I am using galaxy rnaseq workflow. I have my annotation file in .gff format, however it needs the annotation format to be in .gtf format, what will be the easiest way to convert the file?
If the datatype is really just GFF, it would not contain key attributes that a GTF does, so it can't be used. But I suspect the data is really GTF or GFF3, as actual GFF is a much older format specification and not used much anymore.
Support FAQ: https://galaxyproject.org/learn/
- Common datatypes explained https://galaxyproject.org/learn/datatypes/
You need to find out the actual file format (GFF versus GTF versus GFF3) first. These are related but distinct datatypes. Some are interchangeable/convertible to one or more of the other two formats and some are not. Tools require the specific datatype(s) stated on tool forms to work correctly.
Why is a check necessary?
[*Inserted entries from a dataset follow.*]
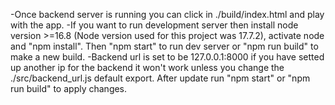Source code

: -Once backend server is running you can click in ./build/index.html and play with the app.
-If you want to run development server then install node version >=16.8 (Node version used for this project was 17.7.2), activate node and "npm install". Then "npm start" to run dev server or "npm run build" to make a new build.
-Backend url is set to be 127.0.0.1:8000 if you have setted up another ip for the backend it won't work unless you change the ./src/backend_url.js default export. After update run "npm start" or "npm run build" to apply changes.
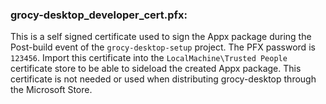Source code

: ### grocy-desktop_developer_cert.pfx:

This is a self signed certificate used to sign the Appx package during the Post-build event of the `grocy-desktop-setup` project. The PFX password is `123456`. Import this certificate into the `LocalMachine\Trusted People` certificate store to be able to sideload the created Appx package. This certificate is not needed or used when distributing grocy-desktop through the Microsoft Store.
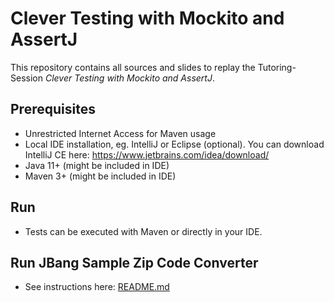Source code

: # Clever Testing with Mockito and AssertJ

This repository contains all sources and slides to replay the Tutoring-Session *Clever Testing with Mockito and AssertJ*.

## Prerequisites

* Unrestricted Internet Access for Maven usage
* Local IDE installation, eg. IntelliJ or Eclipse (optional). You can download IntelliJ CE here: https://www.jetbrains.com/idea/download/
* Java 11+ (might be included in IDE)
* Maven 3+ (might be included in IDE)

## Run

* Tests can be executed with Maven or directly in your IDE.

## Run JBang Sample Zip Code Converter

* See instructions here: [README.md](jbang/README.md)
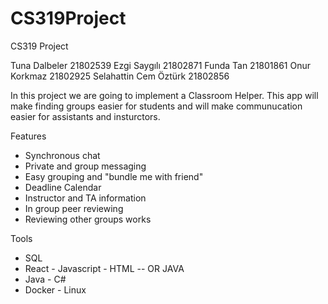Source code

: # CS319Project
CS319 Project


Tuna Dalbeler 21802539
Ezgi Saygılı  21802871
Funda Tan     21801861
Onur Korkmaz  21802925
Selahattin Cem Öztürk 21802856

In this project we are going to implement a Classroom Helper. This app will make finding groups easier for students and will make communucation easier for assistants and insturctors. 

Features
  - Synchronous chat
  - Private and group messaging 
  - Easy grouping and "bundle me with friend"
  - Deadline Calendar
  - Instructor and TA information
  - In group peer reviewing
  - Reviewing other groups works
  
  
Tools
  - SQL
  - React - Javascript - HTML  -- OR JAVA
  - Java - C# 
  - Docker - Linux
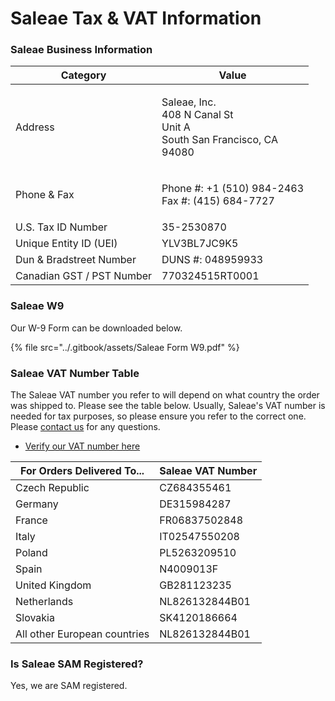 # Saleae Tax & VAT Information

### Saleae Business Information

| Category                  | Value                                                                                |
| ------------------------- | ------------------------------------------------------------------------------------ |
| Address                   | <p>Saleae, Inc.<br>408 N Canal St<br>Unit A <br>South San Francisco, CA<br>94080</p> |
| Phone & Fax               | <p>Phone #: +1 (510) 984-2463<br>Fax #: (415) 684-7727</p>                           |
| U.S. Tax ID Number        | 35-2530870                                                                           |
| Unique Entity ID (UEI)    | YLV3BL7JC9K5                                                                         |
| Dun & Bradstreet Number   | DUNS #: 048959933                                                                    |
| Canadian GST / PST Number | 770324515RT0001                                                                      |

### Saleae W9

Our W-9 Form can be downloaded below.

{% file src="../.gitbook/assets/Saleae Form W9.pdf" %}

### Saleae VAT Number Table

The Saleae VAT number you refer to will depend on what country the order was shipped to. Please see the table below. Usually, Saleae's VAT number is needed for tax purposes, so please ensure you refer to the correct one. Please [contact us](https://contact.saleae.com/hc/en-us/requests/new) for any questions.

* [Verify our VAT number here](http://ec.europa.eu/taxation\_customs/vies/vatResponse.html)

| For Orders Delivered To...   | Saleae VAT Number |
| ---------------------------- | ----------------- |
| Czech Republic               | CZ684355461       |
| Germany                      | DE315984287       |
| France                       | FR06837502848     |
| Italy                        | IT02547550208     |
| Poland                       | PL5263209510      |
| Spain                        | N4009013F         |
| United Kingdom               | GB281123235       |
| Netherlands                  | NL826132844B01    |
| Slovakia                     | SK4120186664      |
| All other European countries | NL826132844B01    |

### Is Saleae SAM Registered?

Yes, we are SAM registered.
Because the currently assigned datatype (if in Galaxy, can be user modified/assigned, during or after Upload) and external file extensions are not always reliable indicators of the exact type (both GTF and GFF3 might have a GFF file extension). Data providers and 3rd party wrapped tools also use/produce many variations and hybrids, complicating datatype assignment.
- The data may already be in GTF format but have header lines which can trigger a GFF datatype assignment with the Upload tool. These can be removed if needed, as some tools, but not all tools, will error or ignore annotation lines when a header is present. Use the Select tool, or remove before upload.
- The data may already be in GFF3 format. If actually GFF3 format, use the tool gffread to convert to GFF3 to GTF. Some GFF3 datasets include sequences in the lower section. These can cause problems with tools and are generally the bulk of the data when present. Remove these before loading into Galaxy, or a use combination of tools from the group Text Manipulation.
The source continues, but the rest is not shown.